Saved entries

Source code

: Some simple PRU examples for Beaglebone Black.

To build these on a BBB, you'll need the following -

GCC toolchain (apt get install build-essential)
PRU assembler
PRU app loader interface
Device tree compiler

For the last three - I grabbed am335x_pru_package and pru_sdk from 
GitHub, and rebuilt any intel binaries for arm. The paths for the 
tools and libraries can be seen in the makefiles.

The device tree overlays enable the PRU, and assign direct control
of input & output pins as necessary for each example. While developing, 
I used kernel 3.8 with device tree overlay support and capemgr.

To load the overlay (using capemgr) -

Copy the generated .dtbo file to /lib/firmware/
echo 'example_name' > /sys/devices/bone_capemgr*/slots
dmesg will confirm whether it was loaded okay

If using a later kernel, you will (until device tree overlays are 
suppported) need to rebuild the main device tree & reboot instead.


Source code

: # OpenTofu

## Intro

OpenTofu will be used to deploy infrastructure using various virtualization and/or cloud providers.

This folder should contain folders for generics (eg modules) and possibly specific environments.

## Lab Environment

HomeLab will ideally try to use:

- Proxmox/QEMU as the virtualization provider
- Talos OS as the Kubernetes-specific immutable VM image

Task objective: Write down exactly the line with "HomeLab will ideally", then each line after it through the end of the data.

Problem solution:
HomeLab will ideally try to use:

- Proxmox/QEMU as the virtualization provider
- Talos OS as the Kubernetes-specific immutable VM image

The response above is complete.